Der Freistaat Bayern unterstützt die Kommunen bei der Errichtung von zwei Standorten mit je 2500 Euro, sagte Bürgermeister Hans Prechtl bei der Gemeinderatssitzung. Dieser Betrag decke in der Regel die anfallenden Kosten ab. Die jährlichen Betriebskosten für zwei "Hotspots" summieren sich auf 1 800 Euro und sind von der Gemeinde zu tragen. Die User können das Bayern-WLAN kostenlos, anonym und ohne Zeit- oder Volumenbeschränkung nutzen. Der Gemeinderat entschied sich für die Bereiche des Gemeindezentrums und der Mehrzweckhalle als Standorte.

Aufträge vergeben


Die Resterschließung des Baugebiets "Herzendamm" macht gute Fortschritte: In der Sitzung des Gemeinderats gab Bürgermeister Hans Prechtl die Vergabe verschiedener Maßnahmen bekannt. Laut seinem Bericht versandte die Bauverwaltung die Leistungsverzeichnisse an 15 Firmen mit insgesamt sechs Bauleistungen im Bereich Straßen- und Tiefbauarbeiten. Die Angebotssummen bewegten sich brutto zwischen 127 453,90 und 162 769,69 Euro. Die Firma Rubenbauer erhielt als günstigster Bieter den Auftrag. Die Sanierung der Kanalschäden in der Bergmannstraße übernimmt die Firma Schnurrer (8 697,71 Euro) und die Straßenbeleuchtung in der Stichstraße die Bayernwerk AG Schwandorf (1 801,34).

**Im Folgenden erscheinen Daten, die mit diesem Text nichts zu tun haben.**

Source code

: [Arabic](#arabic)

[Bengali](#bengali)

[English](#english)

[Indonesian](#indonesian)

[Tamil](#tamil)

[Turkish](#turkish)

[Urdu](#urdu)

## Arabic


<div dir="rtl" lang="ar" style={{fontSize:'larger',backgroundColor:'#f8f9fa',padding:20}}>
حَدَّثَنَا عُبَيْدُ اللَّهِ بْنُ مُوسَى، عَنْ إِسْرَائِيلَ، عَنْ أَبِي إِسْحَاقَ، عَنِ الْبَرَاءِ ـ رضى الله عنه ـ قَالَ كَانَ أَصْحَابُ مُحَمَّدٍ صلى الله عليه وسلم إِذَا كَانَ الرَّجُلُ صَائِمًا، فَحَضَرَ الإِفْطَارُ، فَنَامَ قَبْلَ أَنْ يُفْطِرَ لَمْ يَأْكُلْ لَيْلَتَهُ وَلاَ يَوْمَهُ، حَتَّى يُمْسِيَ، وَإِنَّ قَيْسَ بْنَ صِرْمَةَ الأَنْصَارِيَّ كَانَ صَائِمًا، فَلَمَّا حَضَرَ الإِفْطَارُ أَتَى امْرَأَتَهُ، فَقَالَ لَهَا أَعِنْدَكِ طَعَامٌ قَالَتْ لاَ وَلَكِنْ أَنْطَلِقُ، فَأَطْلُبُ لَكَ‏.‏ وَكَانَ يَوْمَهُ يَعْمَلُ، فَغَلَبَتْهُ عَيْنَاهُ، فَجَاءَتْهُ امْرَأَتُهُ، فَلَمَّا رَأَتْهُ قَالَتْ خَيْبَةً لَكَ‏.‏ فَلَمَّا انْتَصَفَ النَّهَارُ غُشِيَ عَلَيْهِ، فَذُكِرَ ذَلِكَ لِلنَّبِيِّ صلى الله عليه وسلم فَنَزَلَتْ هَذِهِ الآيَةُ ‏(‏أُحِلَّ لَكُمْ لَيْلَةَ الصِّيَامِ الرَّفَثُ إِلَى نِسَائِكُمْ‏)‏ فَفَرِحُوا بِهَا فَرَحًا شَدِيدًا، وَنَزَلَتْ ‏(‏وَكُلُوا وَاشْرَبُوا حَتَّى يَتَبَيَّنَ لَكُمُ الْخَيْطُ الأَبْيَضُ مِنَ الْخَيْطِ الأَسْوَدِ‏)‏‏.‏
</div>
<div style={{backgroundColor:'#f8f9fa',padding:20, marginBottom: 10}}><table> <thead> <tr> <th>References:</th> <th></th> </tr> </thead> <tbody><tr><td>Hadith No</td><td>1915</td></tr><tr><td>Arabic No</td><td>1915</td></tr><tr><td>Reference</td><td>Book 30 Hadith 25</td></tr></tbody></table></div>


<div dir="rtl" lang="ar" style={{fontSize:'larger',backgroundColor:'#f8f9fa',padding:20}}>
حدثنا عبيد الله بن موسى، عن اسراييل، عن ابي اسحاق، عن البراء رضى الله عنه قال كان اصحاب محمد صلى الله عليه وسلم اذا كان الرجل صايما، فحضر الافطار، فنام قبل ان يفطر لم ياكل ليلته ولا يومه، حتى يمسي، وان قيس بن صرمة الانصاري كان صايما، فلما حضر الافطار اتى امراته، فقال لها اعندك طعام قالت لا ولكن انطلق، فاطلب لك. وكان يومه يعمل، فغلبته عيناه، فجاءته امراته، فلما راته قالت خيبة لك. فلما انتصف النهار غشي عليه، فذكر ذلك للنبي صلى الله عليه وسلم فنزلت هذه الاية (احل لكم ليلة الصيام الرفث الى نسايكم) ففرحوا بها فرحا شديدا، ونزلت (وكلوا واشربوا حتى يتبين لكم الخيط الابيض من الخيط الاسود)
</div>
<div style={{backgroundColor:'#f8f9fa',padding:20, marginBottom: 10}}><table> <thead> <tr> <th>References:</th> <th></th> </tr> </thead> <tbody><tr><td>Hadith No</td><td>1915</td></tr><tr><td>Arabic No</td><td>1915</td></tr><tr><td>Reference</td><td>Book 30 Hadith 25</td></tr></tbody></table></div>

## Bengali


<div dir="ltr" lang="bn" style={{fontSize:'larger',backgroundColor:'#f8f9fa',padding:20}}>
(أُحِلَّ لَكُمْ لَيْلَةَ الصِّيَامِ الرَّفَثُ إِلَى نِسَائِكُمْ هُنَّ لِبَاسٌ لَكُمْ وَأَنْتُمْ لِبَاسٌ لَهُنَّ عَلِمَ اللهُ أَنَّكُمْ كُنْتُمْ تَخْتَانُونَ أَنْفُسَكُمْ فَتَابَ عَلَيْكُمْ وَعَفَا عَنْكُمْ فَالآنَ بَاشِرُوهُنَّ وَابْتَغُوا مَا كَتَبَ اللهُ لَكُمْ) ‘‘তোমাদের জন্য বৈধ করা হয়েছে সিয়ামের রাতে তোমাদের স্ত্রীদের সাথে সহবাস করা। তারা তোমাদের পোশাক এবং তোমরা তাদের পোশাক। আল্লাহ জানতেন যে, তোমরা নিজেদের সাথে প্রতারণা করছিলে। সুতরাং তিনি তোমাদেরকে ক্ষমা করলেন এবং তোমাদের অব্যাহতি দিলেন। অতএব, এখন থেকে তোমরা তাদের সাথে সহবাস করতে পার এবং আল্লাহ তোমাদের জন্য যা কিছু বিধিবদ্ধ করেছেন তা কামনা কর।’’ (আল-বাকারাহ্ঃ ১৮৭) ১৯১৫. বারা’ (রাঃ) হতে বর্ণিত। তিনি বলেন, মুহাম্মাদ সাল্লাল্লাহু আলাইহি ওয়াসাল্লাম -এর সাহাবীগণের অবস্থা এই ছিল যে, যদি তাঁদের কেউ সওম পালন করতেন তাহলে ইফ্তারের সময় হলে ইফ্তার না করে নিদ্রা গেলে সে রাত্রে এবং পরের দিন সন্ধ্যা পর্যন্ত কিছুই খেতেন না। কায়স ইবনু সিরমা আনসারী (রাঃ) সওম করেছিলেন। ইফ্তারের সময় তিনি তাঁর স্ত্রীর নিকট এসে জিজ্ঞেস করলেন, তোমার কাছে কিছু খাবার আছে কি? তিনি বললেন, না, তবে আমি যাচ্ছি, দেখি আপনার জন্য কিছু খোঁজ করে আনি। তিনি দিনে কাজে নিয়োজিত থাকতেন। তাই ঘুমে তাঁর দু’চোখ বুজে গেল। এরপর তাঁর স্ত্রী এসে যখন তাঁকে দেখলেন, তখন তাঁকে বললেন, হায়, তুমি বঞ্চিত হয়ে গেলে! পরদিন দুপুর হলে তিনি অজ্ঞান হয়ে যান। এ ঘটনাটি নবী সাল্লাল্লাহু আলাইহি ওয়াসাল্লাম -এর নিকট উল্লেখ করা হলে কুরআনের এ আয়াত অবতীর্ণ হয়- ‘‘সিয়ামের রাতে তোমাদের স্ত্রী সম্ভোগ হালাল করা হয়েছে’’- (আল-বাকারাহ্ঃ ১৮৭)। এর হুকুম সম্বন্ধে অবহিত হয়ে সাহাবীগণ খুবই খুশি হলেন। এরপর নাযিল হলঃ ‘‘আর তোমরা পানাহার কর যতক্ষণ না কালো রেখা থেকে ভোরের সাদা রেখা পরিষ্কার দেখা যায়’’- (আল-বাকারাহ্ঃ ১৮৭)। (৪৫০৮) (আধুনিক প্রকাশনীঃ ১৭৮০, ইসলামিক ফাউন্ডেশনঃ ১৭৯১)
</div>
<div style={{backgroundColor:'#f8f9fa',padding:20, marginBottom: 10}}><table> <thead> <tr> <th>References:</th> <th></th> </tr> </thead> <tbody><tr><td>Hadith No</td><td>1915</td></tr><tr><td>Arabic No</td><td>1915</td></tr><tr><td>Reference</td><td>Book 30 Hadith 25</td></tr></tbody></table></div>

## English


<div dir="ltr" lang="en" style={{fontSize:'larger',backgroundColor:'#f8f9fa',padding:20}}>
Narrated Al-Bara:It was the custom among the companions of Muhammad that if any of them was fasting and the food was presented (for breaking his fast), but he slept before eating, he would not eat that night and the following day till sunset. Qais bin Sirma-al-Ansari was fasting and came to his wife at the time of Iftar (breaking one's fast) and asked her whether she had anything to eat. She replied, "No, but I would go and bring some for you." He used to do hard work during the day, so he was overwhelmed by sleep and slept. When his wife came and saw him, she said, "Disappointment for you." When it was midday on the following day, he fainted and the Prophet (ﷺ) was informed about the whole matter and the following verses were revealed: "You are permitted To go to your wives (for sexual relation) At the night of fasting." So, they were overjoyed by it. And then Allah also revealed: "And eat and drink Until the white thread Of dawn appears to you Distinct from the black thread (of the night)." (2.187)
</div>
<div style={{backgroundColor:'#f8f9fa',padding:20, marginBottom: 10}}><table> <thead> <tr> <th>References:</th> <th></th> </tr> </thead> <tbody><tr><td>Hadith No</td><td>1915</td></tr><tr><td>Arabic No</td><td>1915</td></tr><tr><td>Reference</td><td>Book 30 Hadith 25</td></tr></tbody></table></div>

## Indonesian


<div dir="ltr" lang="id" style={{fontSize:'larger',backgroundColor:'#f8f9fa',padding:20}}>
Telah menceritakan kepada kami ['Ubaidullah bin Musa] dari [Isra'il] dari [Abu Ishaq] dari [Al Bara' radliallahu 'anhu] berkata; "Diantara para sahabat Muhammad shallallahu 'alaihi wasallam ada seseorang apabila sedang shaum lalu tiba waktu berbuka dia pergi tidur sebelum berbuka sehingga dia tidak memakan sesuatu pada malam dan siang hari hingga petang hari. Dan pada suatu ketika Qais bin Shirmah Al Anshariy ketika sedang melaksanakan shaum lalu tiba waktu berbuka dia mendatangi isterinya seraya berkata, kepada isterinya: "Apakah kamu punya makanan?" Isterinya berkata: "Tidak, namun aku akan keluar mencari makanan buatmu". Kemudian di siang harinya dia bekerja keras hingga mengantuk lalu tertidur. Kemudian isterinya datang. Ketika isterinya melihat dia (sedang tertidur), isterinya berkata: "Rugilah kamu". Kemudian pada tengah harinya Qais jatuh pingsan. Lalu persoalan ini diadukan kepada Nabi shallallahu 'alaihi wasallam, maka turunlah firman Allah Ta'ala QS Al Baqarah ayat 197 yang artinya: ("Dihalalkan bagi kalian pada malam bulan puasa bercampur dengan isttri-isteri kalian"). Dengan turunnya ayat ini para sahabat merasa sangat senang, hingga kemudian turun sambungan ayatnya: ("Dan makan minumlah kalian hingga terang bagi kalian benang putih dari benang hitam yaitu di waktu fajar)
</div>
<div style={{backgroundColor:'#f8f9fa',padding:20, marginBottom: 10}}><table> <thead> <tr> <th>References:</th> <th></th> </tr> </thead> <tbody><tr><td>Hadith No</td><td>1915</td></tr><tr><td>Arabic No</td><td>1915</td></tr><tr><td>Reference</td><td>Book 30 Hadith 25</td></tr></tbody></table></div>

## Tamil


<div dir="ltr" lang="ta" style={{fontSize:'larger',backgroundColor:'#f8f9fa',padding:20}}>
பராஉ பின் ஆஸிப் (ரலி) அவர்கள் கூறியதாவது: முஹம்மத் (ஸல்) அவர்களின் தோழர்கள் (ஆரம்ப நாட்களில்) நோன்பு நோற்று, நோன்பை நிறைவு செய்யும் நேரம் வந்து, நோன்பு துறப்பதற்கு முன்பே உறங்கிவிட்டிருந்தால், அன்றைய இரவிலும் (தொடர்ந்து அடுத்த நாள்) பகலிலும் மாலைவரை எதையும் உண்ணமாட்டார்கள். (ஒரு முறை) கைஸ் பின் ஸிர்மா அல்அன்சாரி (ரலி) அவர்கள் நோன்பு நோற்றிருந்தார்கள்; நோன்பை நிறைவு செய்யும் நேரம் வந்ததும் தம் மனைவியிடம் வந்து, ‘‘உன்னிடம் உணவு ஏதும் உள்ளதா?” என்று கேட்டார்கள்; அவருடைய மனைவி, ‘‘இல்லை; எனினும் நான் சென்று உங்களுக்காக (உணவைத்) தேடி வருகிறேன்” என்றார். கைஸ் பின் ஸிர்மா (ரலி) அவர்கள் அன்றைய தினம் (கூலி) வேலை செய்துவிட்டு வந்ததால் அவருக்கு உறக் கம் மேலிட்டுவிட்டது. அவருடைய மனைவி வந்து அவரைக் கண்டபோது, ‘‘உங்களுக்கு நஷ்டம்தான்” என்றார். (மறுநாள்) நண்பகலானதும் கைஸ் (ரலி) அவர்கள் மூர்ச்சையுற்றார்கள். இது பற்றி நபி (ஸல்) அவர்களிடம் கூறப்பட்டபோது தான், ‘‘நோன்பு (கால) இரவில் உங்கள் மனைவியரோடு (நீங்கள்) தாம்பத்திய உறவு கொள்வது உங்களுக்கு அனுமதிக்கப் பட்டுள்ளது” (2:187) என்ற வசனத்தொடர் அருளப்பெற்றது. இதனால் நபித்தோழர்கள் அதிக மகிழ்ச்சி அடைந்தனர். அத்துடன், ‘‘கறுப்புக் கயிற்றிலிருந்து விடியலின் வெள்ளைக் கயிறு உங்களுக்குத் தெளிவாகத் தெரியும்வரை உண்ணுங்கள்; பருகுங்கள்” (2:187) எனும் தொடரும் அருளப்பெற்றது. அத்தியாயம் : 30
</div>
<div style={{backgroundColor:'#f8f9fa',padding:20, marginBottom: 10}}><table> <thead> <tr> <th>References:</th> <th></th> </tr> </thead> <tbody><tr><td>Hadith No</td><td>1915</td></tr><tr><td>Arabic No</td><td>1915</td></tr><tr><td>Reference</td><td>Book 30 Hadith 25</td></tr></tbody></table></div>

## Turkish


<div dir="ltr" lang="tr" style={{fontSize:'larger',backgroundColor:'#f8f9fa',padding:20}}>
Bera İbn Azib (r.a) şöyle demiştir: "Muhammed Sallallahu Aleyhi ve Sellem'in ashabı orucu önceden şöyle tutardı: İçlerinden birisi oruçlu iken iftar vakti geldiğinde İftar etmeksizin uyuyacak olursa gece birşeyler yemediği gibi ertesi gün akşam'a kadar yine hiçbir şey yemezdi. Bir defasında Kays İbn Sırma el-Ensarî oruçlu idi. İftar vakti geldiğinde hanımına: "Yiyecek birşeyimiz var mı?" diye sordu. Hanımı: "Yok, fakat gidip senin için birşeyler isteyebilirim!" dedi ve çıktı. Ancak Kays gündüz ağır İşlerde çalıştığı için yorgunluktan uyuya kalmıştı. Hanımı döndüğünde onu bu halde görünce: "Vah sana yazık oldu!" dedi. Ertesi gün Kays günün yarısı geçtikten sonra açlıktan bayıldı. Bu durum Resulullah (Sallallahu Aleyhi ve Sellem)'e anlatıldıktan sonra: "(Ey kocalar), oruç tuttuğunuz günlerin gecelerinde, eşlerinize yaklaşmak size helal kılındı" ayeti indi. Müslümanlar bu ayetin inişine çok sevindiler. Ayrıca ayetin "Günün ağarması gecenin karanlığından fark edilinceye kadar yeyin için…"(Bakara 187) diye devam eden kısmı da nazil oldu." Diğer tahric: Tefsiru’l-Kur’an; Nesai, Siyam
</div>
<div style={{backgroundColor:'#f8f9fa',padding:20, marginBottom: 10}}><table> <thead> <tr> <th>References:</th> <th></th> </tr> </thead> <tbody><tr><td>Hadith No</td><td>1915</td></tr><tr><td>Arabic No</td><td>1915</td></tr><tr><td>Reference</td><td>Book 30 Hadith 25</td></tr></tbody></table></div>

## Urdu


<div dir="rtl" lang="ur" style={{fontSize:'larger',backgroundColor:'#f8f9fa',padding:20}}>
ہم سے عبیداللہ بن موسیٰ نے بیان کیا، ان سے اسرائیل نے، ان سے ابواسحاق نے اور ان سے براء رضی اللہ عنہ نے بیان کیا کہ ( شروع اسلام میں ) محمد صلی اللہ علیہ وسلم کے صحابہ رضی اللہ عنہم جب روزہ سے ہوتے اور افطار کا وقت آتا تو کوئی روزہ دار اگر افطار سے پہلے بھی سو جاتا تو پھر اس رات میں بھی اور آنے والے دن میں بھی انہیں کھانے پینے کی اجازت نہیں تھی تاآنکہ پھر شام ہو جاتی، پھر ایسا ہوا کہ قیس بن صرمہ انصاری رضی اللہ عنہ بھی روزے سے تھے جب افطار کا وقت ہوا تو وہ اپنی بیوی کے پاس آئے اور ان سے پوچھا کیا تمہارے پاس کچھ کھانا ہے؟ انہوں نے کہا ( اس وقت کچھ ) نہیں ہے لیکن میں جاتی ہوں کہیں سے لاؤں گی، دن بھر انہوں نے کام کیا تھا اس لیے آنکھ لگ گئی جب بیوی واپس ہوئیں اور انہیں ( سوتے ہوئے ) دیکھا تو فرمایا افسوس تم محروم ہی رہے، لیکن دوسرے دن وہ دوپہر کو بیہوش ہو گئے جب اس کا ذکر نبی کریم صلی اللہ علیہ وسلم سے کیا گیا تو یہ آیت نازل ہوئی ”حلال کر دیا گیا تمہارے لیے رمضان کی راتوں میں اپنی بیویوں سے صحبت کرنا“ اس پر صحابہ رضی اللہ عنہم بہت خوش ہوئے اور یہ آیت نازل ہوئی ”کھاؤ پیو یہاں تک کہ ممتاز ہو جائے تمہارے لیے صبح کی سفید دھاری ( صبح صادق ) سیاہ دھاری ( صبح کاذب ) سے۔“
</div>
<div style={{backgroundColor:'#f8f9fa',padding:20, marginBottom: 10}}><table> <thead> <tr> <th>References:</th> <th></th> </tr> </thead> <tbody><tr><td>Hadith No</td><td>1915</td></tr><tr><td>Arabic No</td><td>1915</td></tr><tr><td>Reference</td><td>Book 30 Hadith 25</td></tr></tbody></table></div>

Der Gemeinderat ermächtigte den Bürgermeister außerdem, den Auftrag zur Wiederherstellung der Grenzpunkte an den Gehwegen im Tonweg und Weideweg für sieben Parzellen in Höhe von 2160 Euro zu erteilen. Die Zusage zur Lieferung der Regalanlagen und sonstiger Betriebseinrichtungen für die Bauhofausstattung erhielt die Firma Knorr aus Weiden für 13 986,59 Euro.

Anhebung auf 40 Euro


In der letzten überörtlichen Rechnungsprüfung beanstandete der Bayerische kommunale Prüfungsverband (BKPV) die bisherige Praxis zur Ermittlung der Berechnungssätze der Bauhofbeschäftigten in allen drei Mitgliedsgemeinden der Verwaltungsgemeinschaft, informierte der Bürgermeister. Die wirklichen Kosten liegen unter Einbeziehung der anfallenden Gemeinkosten mit Berücksichtigung einer laufenden Altersteilzeit bei 43,70 - ohne sie bei 36,38 Euro.

Der bisherige Satz seit Januar 2011 von 35 Euro wird ab 1. Juni 2016 auf 40 Euro angehoben. Die Erhöhung nach fünf Jahren ist angemessen, war sich das Gremium einig.